Begini Upaya Mereka Cegah Bencana di Wilayah Karst Gunung Kidul

 

 

Sinar matahari menembus celah dedaunan Jati di Watu Payung, Dukuh Turunan, Desa Girisuko, Kecamatan Panggang, Gunung Kidul, Yogyakarta, Kamis, awal April lalu.  Tanah basah. Bibit buah baru tanam, tiap pohon berjarak sekitar dua meter.

Menuju kesana, saya melewati hutan lindung Yogyakarta. Pepohonan lebat diselingi gemericik air sungai-sungai kecil. Hari itu, ratusan warga Desa Girisuko mencanangkan tanam dan pelihara pohon. Lokasi di Geoforest Turunan, ujung barat Geopark Gunung Kidul. Mereka sedang mitigasi berbasis lahan karst, daerah aliran sungai (DAS) kritis dan kawasan konservasi.
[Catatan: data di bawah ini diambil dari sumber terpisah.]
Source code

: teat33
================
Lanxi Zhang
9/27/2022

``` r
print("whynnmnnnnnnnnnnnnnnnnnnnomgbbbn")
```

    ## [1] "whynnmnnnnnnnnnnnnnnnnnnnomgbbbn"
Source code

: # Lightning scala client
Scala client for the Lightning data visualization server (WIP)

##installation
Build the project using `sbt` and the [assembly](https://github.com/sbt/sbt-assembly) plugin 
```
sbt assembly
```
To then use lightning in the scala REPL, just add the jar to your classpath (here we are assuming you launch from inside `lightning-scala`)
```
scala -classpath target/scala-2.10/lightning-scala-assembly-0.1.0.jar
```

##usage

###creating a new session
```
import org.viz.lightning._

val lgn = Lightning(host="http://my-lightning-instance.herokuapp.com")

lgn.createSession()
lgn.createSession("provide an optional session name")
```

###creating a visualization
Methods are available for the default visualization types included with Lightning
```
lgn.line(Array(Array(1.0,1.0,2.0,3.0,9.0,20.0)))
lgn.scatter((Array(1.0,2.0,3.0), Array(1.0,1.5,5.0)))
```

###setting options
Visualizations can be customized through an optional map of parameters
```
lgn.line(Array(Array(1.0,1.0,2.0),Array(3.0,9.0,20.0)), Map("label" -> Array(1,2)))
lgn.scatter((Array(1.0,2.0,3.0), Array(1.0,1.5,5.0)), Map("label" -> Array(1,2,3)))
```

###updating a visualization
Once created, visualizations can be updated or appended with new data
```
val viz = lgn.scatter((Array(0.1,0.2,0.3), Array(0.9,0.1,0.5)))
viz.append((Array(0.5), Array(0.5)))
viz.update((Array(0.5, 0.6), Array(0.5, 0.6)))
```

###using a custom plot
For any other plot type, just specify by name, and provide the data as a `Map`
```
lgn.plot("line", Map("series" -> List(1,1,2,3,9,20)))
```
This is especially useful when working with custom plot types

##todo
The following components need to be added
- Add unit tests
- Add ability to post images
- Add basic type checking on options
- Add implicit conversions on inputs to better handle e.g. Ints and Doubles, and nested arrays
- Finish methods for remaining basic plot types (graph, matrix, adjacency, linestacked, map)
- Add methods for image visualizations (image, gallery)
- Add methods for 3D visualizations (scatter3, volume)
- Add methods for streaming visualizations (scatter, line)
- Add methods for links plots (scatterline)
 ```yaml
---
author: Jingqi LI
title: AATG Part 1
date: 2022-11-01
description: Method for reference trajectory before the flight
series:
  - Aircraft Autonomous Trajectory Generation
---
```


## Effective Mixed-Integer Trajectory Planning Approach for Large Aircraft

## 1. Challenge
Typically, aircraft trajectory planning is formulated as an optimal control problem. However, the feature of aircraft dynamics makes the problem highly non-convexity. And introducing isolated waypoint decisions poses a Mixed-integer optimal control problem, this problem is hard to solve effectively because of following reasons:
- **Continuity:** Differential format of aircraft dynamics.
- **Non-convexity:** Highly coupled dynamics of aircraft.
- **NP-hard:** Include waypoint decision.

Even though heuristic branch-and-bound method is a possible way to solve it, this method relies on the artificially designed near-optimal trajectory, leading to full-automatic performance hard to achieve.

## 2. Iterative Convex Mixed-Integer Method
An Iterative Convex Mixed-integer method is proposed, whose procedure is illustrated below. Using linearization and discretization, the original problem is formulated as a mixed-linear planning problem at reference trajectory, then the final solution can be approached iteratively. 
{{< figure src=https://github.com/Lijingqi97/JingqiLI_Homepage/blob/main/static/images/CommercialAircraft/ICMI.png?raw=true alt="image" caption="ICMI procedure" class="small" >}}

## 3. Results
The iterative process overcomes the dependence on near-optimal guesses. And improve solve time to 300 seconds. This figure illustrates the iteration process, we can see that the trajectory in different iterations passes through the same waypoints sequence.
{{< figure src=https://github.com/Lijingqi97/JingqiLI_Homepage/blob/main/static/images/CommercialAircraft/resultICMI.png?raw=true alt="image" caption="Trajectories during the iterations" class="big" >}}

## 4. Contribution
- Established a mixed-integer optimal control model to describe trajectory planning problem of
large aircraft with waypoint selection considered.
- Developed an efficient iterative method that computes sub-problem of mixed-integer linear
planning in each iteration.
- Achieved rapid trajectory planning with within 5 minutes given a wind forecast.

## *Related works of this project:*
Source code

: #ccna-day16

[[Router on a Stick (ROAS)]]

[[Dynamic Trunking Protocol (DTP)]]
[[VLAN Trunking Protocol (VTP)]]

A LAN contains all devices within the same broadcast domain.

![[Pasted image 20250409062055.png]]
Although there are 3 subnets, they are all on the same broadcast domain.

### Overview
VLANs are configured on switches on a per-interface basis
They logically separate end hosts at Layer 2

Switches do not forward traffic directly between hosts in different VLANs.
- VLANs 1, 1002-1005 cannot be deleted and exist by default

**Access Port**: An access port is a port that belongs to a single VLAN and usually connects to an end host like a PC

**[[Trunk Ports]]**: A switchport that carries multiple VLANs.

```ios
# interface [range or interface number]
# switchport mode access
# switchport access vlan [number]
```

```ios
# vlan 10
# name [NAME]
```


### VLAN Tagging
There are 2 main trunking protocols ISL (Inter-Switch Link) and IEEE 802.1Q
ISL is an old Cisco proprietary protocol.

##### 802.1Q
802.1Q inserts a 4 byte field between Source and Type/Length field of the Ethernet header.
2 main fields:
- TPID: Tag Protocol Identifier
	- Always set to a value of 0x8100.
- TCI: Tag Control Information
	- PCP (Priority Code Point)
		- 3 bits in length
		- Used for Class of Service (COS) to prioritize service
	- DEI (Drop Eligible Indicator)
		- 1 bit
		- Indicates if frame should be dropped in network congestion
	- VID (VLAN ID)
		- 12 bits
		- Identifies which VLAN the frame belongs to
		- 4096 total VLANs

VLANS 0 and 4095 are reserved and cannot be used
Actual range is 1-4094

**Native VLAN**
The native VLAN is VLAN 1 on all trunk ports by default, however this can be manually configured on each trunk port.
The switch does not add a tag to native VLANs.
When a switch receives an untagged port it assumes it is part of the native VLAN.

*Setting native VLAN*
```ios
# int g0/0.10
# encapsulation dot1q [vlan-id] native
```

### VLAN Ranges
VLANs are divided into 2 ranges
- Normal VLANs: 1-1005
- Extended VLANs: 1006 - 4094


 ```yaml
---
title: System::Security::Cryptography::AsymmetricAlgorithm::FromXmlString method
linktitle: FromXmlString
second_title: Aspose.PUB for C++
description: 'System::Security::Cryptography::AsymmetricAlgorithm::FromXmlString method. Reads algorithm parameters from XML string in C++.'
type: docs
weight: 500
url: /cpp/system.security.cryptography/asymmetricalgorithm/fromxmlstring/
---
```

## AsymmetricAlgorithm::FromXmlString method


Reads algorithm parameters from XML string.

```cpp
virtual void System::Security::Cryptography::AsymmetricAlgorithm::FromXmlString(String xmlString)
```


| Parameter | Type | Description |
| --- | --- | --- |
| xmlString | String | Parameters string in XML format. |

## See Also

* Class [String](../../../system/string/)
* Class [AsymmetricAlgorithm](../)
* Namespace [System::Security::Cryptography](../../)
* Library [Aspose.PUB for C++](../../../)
“Hutan lebih baik harapan kami, ekonomi dan kesejahteraan membaik, budaya terjaga, wisata berkembang dan terhindar dari bencana,” kata Sugianto, Kepala Dusun Turunan.

Suara alunan musik kulintang mengiringi anak-anak berkesenian tradisional Kuda Lumping. Berjarak 100-an meter dari lokasi mereka, puluhan pengujung berfoto di pinggir tebing karst. Bentangan perbukitan karst dan Sungai Olo jadi latar.

Gunawan, Camat Kecamatan Panggang mengatakan, potensi Watu Payung ada air terjun Banyu Nibo, Goa Jodo dan Goa Pertapan kelolaan Kelompok Sadar Wisata (Pokdarwis).  Ada potensi lain, pemandangan alam, Sungai Oyo, goa, hutan hijau dan kesenian budaya tradisional.

“Warga menjual jasa lingkungan dan alam yang terjaga untuk meningkatkan perekonomian,” katanya.

Subagiyo, Ketua Pokdarwis Desa Girisuko mengatakan, mereka lakukan pembibitan, penanaman hingga pemeliharaan. Akhirnya 2007, kelompok dapat izin pengelolaan hutan. “Hutan kami kelola berstatus lindung, tak bisa memanen kayu.”

Kondisi ini memacu mereka belajar ke Kali Biru, Kulon Progo. Belajar mengelola hutan dan mengambil keuntungan dari jasa lingkungan.  Hingga akhir 2013, Pokdarwis terbentuk. Tahun bersamaan, wilayah kelola mereka masuk program Unesco, sebagai Geopark Gunung Kidul, Geoforest Turunan.

“Manfaat itu perlahan dirasakan, peningkatan perekonomian tak hanya didapat kelompok tani, semua warga desa,” katanya.

Sudaryanto, Project Officer Indonesia Climate Change Trust Fund (ICCTF) mengatakan, aktivitas di Watu Payung dan Gunung Kidul merupakan bagian percontohan mitigasi bencana dan perubahan iklim kawasan karst.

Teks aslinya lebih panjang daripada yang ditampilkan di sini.